Je fais non de la tête, et tente de reprendre un peu d'assurance.
- Ce n'est pas la peine. De toute manière, rien nous dit que nous trouverons meilleure cachette en si peu de temps.
- T'es sûre que ça va aller ?
- Sûre et certaine. Nous n'avons qu'à nous choisir une voiture et y passer la nuit, le temps de nous revitaliser.
Pour ne prendre aucun risque, nous marchons un petit moment avant de nous arrêter, loin des cadavres que nous aperçus plus tôt. Keo ouvre la portière arrière d'une voiture noire aux vitres teintées de la même couleur, qui semble avoir mieux résisté que ses congénères à cet ennemi qui s'appelle le temps.
- Honneur aux dames, s'exclame l'adolescent en me lançant un grand sourire.
Je m'engouffre à l'intérieur en lâchant un petit gloussement. J'apprécie le fait qu'il essaye de me dérider un peu.
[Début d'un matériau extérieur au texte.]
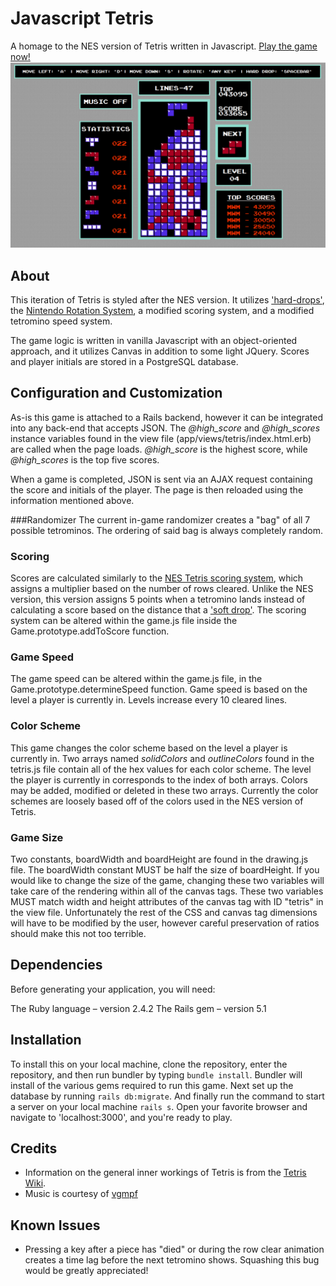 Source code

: # Javascript Tetris

A homage to the NES version of Tetris written in Javascript. [Play the game now!](https://javascript-tetris.herokuapp.com)
![tetris](/public/screenshot.png)

## About
This iteration of Tetris is styled after the NES version. It utilizes ['hard-drops'](http://tetris.wikia.com/wiki/Hard_Drop), the [Nintendo Rotation System](http://tetris.wikia.com/wiki/Nintendo_Rotation_System), a modified scoring system, and a modified tetromino speed system.

The game logic is written in vanilla Javascript with an object-oriented approach, and it utilizes Canvas in addition to some light JQuery. Scores and player initials are stored in a PostgreSQL database.

## Configuration and Customization
As-is this game is attached to a Rails backend, however it can be integrated into any back-end that accepts JSON. The *@high_score* and *@high_scores* instance variables found in the view file (app/views/tetris/index.html.erb) are called when the page loads. *@high_score* is the highest score, while *@high_scores* is the top five scores. 

When a game is completed, JSON is sent via an AJAX request containing the score and initials of the player. The page is then reloaded using the information mentioned above.

###Randomizer
The current in-game randomizer creates a "bag" of all 7 possible tetrominos. The ordering of said bag is always completely random.

### Scoring
Scores are calculated similarly to the [NES Tetris scoring system](http://tetris.wikia.com/wiki/Scoring), which assigns a multiplier based on the number of rows cleared. Unlike the NES version, this version assigns 5 points when a tetromino lands instead of calculating a score based on the distance that a ['soft drop'](http://tetris.wikia.com/wiki/Drop). The scoring system can be altered within the game.js file inside the Game.prototype.addToScore function.

### Game Speed
The game speed can be altered within the game.js file, in the Game.prototype.determineSpeed function. Game speed is based on the level a player is currently in. Levels increase every 10 cleared lines.

### Color Scheme
This game changes the color scheme based on the level a player is currently in. Two arrays named *solidColors* and *outlineColors* found in the tetris.js file contain all of the hex values for each color scheme. The level the player is currently in corresponds to the index of both arrays. Colors may be added, modified or deleted in these two arrays. Currently the color schemes are loosely based off of the colors used in the NES version of Tetris.

### Game Size
Two constants, boardWidth and boardHeight are found in the drawing.js file. The boardWidth constant MUST be half the size of boardHeight. If you would like to change the size of the game, changing these two variables will take care of the rendering within all of the canvas tags. These two variables MUST match width and height attributes of the canvas tag with ID "tetris" in the view file. Unfortunately the rest of the CSS and canvas tag dimensions will have to be modified by the user, however careful preservation of ratios should make this not too terrible.

## Dependencies
Before generating your application, you will need:

The Ruby language – version 2.4.2
The Rails gem – version 5.1

## Installation
To install this on your local machine, clone the repository, enter the repository, and then run bundler by typing
`bundle install`. Bundler will install of the various gems required to run this game. Next set up the database by running
`rails db:migrate`. And finally run the command to start a server on your local machine
`rails s`. Open your favorite browser and navigate to 'localhost:3000', and you're ready to play.

## Credits
* Information on the general inner workings of Tetris is from the [Tetris Wiki](http://tetris.wikia.com/wiki/Tetris_Wiki).
* Music is courtesy of [vgmpf](http://www.vgmpf.com/Wiki/index.php/Tetris_(NES))

## Known Issues
* Pressing a key after a piece has "died" or during the row clear animation creates a time lag before the next tetromino shows. Squashing this bug would be greatly appreciated! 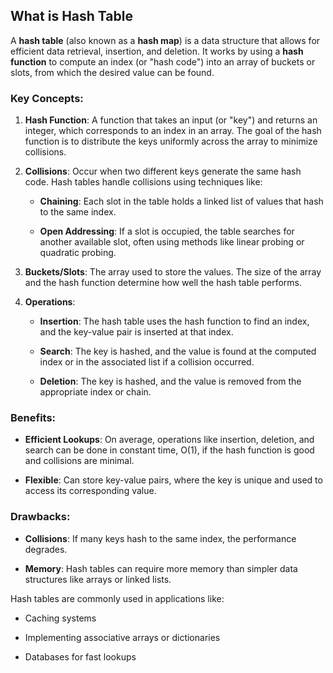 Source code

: ## What is Hash Table

A **hash table** (also known as a **hash map**) is a data structure that allows for efficient data retrieval, insertion, and deletion. It works by using a **hash function** to compute an index (or "hash code") into an array of buckets or slots, from which the desired value can be found.

### Key Concepts:

1.  **Hash Function**: A function that takes an input (or "key") and returns an integer, which corresponds to an index in an array. The goal of the hash function is to distribute the keys uniformly across the array to minimize collisions.
    
2.  **Collisions**: Occur when two different keys generate the same hash code. Hash tables handle collisions using techniques like:
    
    *   **Chaining**: Each slot in the table holds a linked list of values that hash to the same index.
        
    *   **Open Addressing**: If a slot is occupied, the table searches for another available slot, often using methods like linear probing or quadratic probing.
        
3.  **Buckets/Slots**: The array used to store the values. The size of the array and the hash function determine how well the hash table performs.
    
4.  **Operations**:
    
    *   **Insertion**: The hash table uses the hash function to find an index, and the key-value pair is inserted at that index.
        
    *   **Search**: The key is hashed, and the value is found at the computed index or in the associated list if a collision occurred.
        
    *   **Deletion**: The key is hashed, and the value is removed from the appropriate index or chain.
        

### Benefits:

*   **Efficient Lookups**: On average, operations like insertion, deletion, and search can be done in constant time, O(1), if the hash function is good and collisions are minimal.
    
*   **Flexible**: Can store key-value pairs, where the key is unique and used to access its corresponding value.
    

### Drawbacks:

*   **Collisions**: If many keys hash to the same index, the performance degrades.
    
*   **Memory**: Hash tables can require more memory than simpler data structures like arrays or linked lists.
    

Hash tables are commonly used in applications like:

*   Caching systems
    
*   Implementing associative arrays or dictionaries
    
*   Databases for fast lookups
Malgré tous mes efforts pour paraître calme et forte, je dois paraître aussi affolée que le chat que j'avais aperçu un jour lorsque j'étais petite, alors que j'observais la rue depuis ma fenêtre.
C'était la première fois et la dernière fois que je voyais un animal dans la vie réelle, en chair et en os, et non pas dans un livre à la bibliothèque. Je me souviens encore de son pelage blanc, moucheté de tâches brunâtres. Il miaulait et se terrait contre le chapeau de roue d'un véhicule, alors qu'il s'était caché des rouges qui le poursuivaient. Malheureusement pour lui, ses assaillants n'ont pas mis beaucoup de temps pour le retrouver, et le transpercer avec une lame. Ils ont ensuite pris le corps sans vie du félin, en laissant un sillage écarlate sur le bitume.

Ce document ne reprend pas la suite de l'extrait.